What needs to be done - Each line below should be written out again without any change.

++++ Records for processing

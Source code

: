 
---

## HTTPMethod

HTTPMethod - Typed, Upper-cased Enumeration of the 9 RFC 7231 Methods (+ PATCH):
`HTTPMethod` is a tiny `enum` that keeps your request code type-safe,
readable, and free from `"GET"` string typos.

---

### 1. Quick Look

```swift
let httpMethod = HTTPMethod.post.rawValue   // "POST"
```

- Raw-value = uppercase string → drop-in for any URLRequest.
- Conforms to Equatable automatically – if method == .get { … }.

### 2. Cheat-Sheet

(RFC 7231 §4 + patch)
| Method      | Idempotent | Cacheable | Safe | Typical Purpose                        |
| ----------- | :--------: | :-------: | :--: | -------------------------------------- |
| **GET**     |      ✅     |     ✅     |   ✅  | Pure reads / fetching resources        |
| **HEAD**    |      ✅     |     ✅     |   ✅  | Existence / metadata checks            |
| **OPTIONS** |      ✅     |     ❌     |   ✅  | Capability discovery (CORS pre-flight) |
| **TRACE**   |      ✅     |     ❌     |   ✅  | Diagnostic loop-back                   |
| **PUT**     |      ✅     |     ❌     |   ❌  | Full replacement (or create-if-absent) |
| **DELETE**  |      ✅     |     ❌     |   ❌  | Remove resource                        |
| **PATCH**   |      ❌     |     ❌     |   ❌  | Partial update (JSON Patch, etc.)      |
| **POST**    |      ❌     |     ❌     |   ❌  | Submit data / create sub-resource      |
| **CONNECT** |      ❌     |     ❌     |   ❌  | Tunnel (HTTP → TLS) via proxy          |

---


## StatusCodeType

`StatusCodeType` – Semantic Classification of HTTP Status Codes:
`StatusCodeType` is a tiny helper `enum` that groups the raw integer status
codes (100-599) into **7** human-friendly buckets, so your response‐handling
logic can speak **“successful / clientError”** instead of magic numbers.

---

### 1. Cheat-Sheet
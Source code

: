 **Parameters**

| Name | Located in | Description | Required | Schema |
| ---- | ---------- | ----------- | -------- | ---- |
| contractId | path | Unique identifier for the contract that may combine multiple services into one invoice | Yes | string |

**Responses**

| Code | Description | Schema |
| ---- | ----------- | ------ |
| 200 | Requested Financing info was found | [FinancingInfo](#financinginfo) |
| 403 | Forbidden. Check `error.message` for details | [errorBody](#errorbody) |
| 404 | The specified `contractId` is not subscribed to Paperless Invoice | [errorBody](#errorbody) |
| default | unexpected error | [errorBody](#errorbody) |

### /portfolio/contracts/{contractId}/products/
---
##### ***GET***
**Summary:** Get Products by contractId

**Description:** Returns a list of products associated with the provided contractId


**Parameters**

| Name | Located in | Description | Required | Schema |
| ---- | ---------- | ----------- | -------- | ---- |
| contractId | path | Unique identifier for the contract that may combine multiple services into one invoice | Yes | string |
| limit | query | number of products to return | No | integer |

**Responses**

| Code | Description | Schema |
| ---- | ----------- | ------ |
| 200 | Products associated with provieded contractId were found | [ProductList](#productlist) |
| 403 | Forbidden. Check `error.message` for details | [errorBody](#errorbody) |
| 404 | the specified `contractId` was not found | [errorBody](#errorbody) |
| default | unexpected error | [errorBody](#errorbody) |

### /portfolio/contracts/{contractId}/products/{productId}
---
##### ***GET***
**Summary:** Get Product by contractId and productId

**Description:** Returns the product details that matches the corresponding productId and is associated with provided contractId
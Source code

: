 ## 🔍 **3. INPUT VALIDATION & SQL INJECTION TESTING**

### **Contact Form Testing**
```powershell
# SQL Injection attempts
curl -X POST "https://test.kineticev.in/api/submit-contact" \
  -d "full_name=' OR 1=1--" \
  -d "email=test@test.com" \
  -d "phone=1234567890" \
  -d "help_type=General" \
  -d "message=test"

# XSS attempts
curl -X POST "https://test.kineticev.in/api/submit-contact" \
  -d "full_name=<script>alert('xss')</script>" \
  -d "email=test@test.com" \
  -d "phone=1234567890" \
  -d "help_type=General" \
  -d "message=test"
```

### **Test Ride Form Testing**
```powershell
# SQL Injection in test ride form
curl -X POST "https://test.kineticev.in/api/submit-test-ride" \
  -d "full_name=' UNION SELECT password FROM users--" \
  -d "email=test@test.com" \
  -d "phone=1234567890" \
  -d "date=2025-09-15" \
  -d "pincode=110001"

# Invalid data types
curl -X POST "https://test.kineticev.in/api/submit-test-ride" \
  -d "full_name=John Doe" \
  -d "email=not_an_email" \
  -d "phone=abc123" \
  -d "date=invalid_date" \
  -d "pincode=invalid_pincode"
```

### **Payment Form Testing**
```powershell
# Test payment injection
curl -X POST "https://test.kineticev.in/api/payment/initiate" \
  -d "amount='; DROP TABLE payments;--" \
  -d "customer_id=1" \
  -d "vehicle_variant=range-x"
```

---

++++++++

Solution to this problem -
Source code

: 
---

## HTTPMethod

HTTPMethod - Typed, Upper-cased Enumeration of the 9 RFC 7231 Methods (+ PATCH):
`HTTPMethod` is a tiny `enum` that keeps your request code type-safe,
readable, and free from `"GET"` string typos.

---

### 1. Quick Look

```swift
let httpMethod = HTTPMethod.post.rawValue   // "POST"
```

- Raw-value = uppercase string → drop-in for any URLRequest.
- Conforms to Equatable automatically – if method == .get { … }.

### 2. Cheat-Sheet

(RFC 7231 §4 + patch)
| Method      | Idempotent | Cacheable | Safe | Typical Purpose                        |
| ----------- | :--------: | :-------: | :--: | -------------------------------------- |
| **GET**     |      ✅     |     ✅     |   ✅  | Pure reads / fetching resources        |
| **HEAD**    |      ✅     |     ✅     |   ✅  | Existence / metadata checks            |
| **OPTIONS** |      ✅     |     ❌     |   ✅  | Capability discovery (CORS pre-flight) |
| **TRACE**   |      ✅     |     ❌     |   ✅  | Diagnostic loop-back                   |
| **PUT**     |      ✅     |     ❌     |   ❌  | Full replacement (or create-if-absent) |
| **DELETE**  |      ✅     |     ❌     |   ❌  | Remove resource                        |
| **PATCH**   |      ❌     |     ❌     |   ❌  | Partial update (JSON Patch, etc.)      |
| **POST**    |      ❌     |     ❌     |   ❌  | Submit data / create sub-resource      |
| **CONNECT** |      ❌     |     ❌     |   ❌  | Tunnel (HTTP → TLS) via proxy          |

---


## StatusCodeType

`StatusCodeType` – Semantic Classification of HTTP Status Codes:
`StatusCodeType` is a tiny helper `enum` that groups the raw integer status
codes (100-599) into **7** human-friendly buckets, so your response‐handling
logic can speak **“successful / clientError”** instead of magic numbers.

---

### 1. Cheat-Sheet
Source code

: **Parameters**

| Name | Located in | Description | Required | Schema |
| ---- | ---------- | ----------- | -------- | ---- |
| contractId | path | Unique identifier for the contract that may combine multiple services into one invoice | Yes | string |

**Responses**

| Code | Description | Schema |
| ---- | ----------- | ------ |
| 200 | Requested Financing info was found | [FinancingInfo](#financinginfo) |
| 403 | Forbidden. Check `error.message` for details | [errorBody](#errorbody) |
| 404 | The specified `contractId` is not subscribed to Paperless Invoice | [errorBody](#errorbody) |
| default | unexpected error | [errorBody](#errorbody) |

### /portfolio/contracts/{contractId}/products/
---
##### ***GET***
**Summary:** Get Products by contractId

**Description:** Returns a list of products associated with the provided contractId


**Parameters**

| Name | Located in | Description | Required | Schema |
| ---- | ---------- | ----------- | -------- | ---- |
| contractId | path | Unique identifier for the contract that may combine multiple services into one invoice | Yes | string |
| limit | query | number of products to return | No | integer |

**Responses**

| Code | Description | Schema |
| ---- | ----------- | ------ |
| 200 | Products associated with provieded contractId were found | [ProductList](#productlist) |
| 403 | Forbidden. Check `error.message` for details | [errorBody](#errorbody) |
| 404 | the specified `contractId` was not found | [errorBody](#errorbody) |
| default | unexpected error | [errorBody](#errorbody) |

### /portfolio/contracts/{contractId}/products/{productId}
---
##### ***GET***
**Summary:** Get Product by contractId and productId

**Description:** Returns the product details that matches the corresponding productId and is associated with provided contractId
Source code

: ## 🔍 **3. INPUT VALIDATION & SQL INJECTION TESTING**

### **Contact Form Testing**
```powershell
# SQL Injection attempts
curl -X POST "https://test.kineticev.in/api/submit-contact" \
  -d "full_name=' OR 1=1--" \
  -d "email=test@test.com" \
  -d "phone=1234567890" \
  -d "help_type=General" \
  -d "message=test"

# XSS attempts
curl -X POST "https://test.kineticev.in/api/submit-contact" \
  -d "full_name=<script>alert('xss')</script>" \
  -d "email=test@test.com" \
  -d "phone=1234567890" \
  -d "help_type=General" \
  -d "message=test"
```

### **Test Ride Form Testing**
```powershell
# SQL Injection in test ride form
curl -X POST "https://test.kineticev.in/api/submit-test-ride" \
  -d "full_name=' UNION SELECT password FROM users--" \
  -d "email=test@test.com" \
  -d "phone=1234567890" \
  -d "date=2025-09-15" \
  -d "pincode=110001"

# Invalid data types
curl -X POST "https://test.kineticev.in/api/submit-test-ride" \
  -d "full_name=John Doe" \
  -d "email=not_an_email" \
  -d "phone=abc123" \
  -d "date=invalid_date" \
  -d "pincode=invalid_pincode"
```

### **Payment Form Testing**
```powershell
# Test payment injection
curl -X POST "https://test.kineticev.in/api/payment/initiate" \
  -d "amount='; DROP TABLE payments;--" \
  -d "customer_id=1" \
  -d "vehicle_variant=range-x"
```

---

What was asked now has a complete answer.